Plain-text document sources
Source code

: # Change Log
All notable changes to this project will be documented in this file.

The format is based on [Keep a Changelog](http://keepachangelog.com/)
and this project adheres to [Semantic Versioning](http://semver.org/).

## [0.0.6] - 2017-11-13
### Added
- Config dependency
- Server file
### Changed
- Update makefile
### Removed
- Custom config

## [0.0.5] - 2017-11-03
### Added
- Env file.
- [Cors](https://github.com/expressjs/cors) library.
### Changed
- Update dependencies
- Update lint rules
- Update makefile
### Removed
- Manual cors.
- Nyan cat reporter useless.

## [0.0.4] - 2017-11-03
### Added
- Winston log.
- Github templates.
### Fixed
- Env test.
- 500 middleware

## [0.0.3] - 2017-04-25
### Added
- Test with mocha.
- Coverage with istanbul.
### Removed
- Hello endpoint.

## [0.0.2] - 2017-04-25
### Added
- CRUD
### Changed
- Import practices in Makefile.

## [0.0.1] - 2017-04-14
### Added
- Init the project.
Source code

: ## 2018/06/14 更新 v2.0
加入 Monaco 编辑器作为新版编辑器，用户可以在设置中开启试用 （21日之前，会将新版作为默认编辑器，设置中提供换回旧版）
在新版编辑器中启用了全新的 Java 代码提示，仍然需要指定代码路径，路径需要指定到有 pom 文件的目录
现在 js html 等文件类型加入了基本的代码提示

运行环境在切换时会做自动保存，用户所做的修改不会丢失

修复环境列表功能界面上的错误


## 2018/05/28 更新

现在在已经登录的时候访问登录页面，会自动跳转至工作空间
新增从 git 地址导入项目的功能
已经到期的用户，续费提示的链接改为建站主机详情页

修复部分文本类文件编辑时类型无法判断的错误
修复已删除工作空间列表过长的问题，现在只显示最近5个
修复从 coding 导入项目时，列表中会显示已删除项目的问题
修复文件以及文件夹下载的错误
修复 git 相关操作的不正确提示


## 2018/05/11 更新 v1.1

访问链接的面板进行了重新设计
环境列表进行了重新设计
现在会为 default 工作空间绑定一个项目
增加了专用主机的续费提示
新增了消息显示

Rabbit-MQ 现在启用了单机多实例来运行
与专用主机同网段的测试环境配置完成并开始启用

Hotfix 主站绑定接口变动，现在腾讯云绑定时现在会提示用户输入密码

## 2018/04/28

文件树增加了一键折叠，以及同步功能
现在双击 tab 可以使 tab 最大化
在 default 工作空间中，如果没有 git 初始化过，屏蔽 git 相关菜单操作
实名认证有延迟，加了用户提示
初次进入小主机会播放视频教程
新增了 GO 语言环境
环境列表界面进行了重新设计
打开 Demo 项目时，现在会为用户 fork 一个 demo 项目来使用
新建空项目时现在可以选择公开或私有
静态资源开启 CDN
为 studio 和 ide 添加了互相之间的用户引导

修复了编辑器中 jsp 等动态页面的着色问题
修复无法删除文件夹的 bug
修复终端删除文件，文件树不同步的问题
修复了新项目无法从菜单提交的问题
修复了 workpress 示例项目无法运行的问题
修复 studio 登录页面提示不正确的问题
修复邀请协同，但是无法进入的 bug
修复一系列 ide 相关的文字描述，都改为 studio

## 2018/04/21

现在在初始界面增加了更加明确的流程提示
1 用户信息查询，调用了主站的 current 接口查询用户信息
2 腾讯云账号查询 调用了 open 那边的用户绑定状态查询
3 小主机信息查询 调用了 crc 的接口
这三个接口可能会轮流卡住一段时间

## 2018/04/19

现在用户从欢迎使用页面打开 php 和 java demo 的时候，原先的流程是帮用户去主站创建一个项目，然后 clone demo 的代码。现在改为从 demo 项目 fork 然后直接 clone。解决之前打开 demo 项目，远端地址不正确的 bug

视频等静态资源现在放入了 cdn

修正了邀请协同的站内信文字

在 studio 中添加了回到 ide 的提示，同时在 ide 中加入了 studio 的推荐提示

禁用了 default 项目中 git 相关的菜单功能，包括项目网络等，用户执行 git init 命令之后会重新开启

EXERCISE REQUIREMENTS:
Retype only this portion of the data above: the line containing "新增了 GO 语言环境", the line containing "## 2018/04/19", and all lines between them, exactly.

RESPONSE TO THIS EXERCISE:
新增了 GO 语言环境
环境列表界面进行了重新设计
打开 Demo 项目时，现在会为用户 fork 一个 demo 项目来使用
新建空项目时现在可以选择公开或私有
静态资源开启 CDN
为 studio 和 ide 添加了互相之间的用户引导

修复了编辑器中 jsp 等动态页面的着色问题
修复无法删除文件夹的 bug
修复终端删除文件，文件树不同步的问题
修复了新项目无法从菜单提交的问题
修复了 workpress 示例项目无法运行的问题
修复 studio 登录页面提示不正确的问题
修复邀请协同，但是无法进入的 bug
修复一系列 ide 相关的文字描述，都改为 studio

## 2018/04/21

现在在初始界面增加了更加明确的流程提示
1 用户信息查询，调用了主站的 current 接口查询用户信息
2 腾讯云账号查询 调用了 open 那边的用户绑定状态查询
3 小主机信息查询 调用了 crc 的接口
这三个接口可能会轮流卡住一段时间

## 2018/04/19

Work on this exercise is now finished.